I’ve been thinking a lot about new musicals recently. That’s not meant to be a blatant plug for my new website Stage Faves. Apart from the small detail that #StageFaves’ covers revivals and long-running blockbusters too, the fact is that, by the time a musical reaches the West End, it’s unlikely to be ‘new’ new anyway, even if it’s a premiere.
It’s an oft-quoted adage (a la Sondheim) that musicals are rewritten rather than written. And that’s rewrites over a period usually of years, even decades. So, for the purposes of this blog, I’m defining ‘new’ musicals as ones still being actively re-written by their makers.
Earlier this month, I chaired a panel debate on this as part of the opening gala of Aria Entertainment’s annual From Page to Stage season, which showcases and helps develop musicals at these early stages. The panel included Tim Connor and Susannah Pearse, respectively the composer-lyricist and bookwriter of the season’s centerpiece, The Stationmaster. A case in point: Tim conceived and started working on the show more than five years, seizing on the idea after seeing the Almeida Theatre’s 2009 production of the Odon von Horvath play Judgment Day, from which it’s adapted.
Last Sunday, it was a distinct pleasure to be able to return to the Tristan Bates Theatre, where From Page to Stage continues until 21 November 2015, to see The Stationmaster, given a powerfully intimate, fully stage production care of director Bronagh Lagan and a professional cast led by West End veteran Nigel Richards in the title role.
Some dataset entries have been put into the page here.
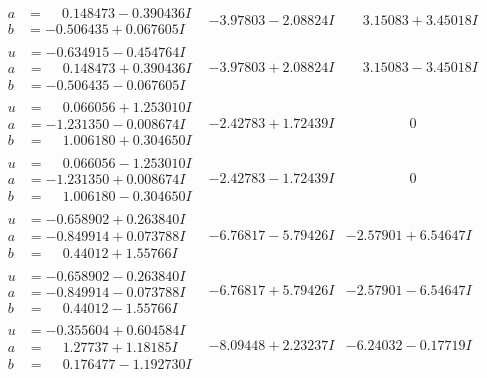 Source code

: \documentclass[1p]{elsarticle_modified}
\theoremstyle{definition}
\begin{document}
$$\begin{array}{c|c|c}
\begin{aligned}
a &= \phantom{-}0.148473 - 0.390436 I \\
b &= -0.506435 + 0.067605 I\end{aligned}
 & -3.97803 - 2.08824 I & \phantom{-}3.15083 + 3.45018 I \\ \hline\begin{aligned}
u &= -0.634915 - 0.454764 I \\
a &= \phantom{-}0.148473 + 0.390436 I \\
b &= -0.506435 - 0.067605 I\end{aligned}
 & -3.97803 + 2.08824 I & \phantom{-}3.15083 - 3.45018 I \\ \hline\begin{aligned}
u &= \phantom{-}0.066056 + 1.253010 I \\
a &= -1.231350 - 0.008674 I \\
b &= \phantom{-}1.006180 + 0.304650 I\end{aligned}
 & -2.42783 + 1.72439 I & \phantom{-0.000000 } 0 \\ \hline\begin{aligned}
u &= \phantom{-}0.066056 - 1.253010 I \\
a &= -1.231350 + 0.008674 I \\
b &= \phantom{-}1.006180 - 0.304650 I\end{aligned}
 & -2.42783 - 1.72439 I & \phantom{-0.000000 } 0 \\ \hline\begin{aligned}
u &= -0.658902 + 0.263840 I \\
a &= -0.849914 + 0.073788 I \\
b &= \phantom{-}0.44012 + 1.55766 I\end{aligned}
 & -6.76817 - 5.79426 I & -2.57901 + 6.54647 I \\ \hline\begin{aligned}
u &= -0.658902 - 0.263840 I \\
a &= -0.849914 - 0.073788 I \\
b &= \phantom{-}0.44012 - 1.55766 I\end{aligned}
 & -6.76817 + 5.79426 I & -2.57901 - 6.54647 I \\ \hline\begin{aligned}
u &= -0.355604 + 0.604584 I \\
a &= \phantom{-}1.27737 + 1.18185 I \\
b &= \phantom{-}0.176477 - 1.192730 I\end{aligned}
 & -8.09448 + 2.23237 I & -6.24032 - 0.17719 I \\ \hline\begin{aligned}

\end{aligned}
\end{array}$$
\end{document}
.@TrisBaker: I advise you to set tracks to #TheStationmaster! This show would be ideal follow-on to @TRCKingsCross pic.twitter.com/iYph6pqhzD
— Terri Paddock (@TerriPaddock) November 8, 2015
The Stationmaster, with perhaps just a few more minor rewrites (see, they really don’t ever end), is ready for a further life and a bigger stage, and after this impressive showing, will hopefully get it. (Personally, I can’t imagine a more fitting transfer route for it than straight into the new King’s Cross Theatre after The Railway Children, as I tweeted on the night.)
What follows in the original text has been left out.